Work to be completed >>
Only the number is needed: how many lines of the records include "numpy"?

Dataset excerpts:
──────
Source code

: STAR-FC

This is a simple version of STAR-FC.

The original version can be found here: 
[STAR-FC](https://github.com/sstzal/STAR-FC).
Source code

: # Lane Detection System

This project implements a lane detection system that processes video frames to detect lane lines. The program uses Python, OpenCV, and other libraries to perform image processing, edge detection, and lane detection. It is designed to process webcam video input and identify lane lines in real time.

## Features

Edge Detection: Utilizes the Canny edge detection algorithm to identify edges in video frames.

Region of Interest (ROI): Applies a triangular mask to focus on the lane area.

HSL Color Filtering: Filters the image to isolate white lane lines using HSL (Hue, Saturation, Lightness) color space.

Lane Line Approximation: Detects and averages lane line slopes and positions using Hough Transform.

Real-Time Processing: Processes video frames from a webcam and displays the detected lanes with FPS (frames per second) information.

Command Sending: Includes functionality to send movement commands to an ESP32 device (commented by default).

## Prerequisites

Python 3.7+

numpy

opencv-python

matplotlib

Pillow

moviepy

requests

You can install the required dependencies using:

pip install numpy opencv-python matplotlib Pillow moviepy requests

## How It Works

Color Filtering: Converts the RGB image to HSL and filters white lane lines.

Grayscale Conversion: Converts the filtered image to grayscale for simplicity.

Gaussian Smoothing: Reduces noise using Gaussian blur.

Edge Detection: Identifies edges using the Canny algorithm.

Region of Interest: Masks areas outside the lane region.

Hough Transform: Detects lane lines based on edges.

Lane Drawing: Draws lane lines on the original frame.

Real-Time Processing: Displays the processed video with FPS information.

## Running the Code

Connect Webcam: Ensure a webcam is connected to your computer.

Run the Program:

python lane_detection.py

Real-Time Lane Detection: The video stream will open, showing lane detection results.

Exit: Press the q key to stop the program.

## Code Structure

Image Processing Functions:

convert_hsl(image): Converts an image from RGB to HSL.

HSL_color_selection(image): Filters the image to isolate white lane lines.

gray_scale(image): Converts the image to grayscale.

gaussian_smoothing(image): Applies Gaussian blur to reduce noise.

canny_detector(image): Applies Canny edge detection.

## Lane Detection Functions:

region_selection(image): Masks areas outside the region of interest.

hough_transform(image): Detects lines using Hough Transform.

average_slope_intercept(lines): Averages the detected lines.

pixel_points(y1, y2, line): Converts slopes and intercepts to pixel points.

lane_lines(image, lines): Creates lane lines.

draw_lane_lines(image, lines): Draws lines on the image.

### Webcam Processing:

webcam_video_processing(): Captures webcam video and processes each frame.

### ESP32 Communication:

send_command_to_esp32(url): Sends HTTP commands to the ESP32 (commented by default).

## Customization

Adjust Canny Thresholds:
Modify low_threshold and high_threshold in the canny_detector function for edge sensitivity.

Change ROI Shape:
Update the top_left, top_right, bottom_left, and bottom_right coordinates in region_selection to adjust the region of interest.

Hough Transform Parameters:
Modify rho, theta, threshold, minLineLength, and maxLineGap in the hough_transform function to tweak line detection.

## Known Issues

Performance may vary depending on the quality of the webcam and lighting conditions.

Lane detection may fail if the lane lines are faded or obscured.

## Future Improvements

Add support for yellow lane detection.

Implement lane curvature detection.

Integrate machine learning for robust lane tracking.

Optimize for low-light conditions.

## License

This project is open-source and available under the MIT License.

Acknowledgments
──────
Output below >>
2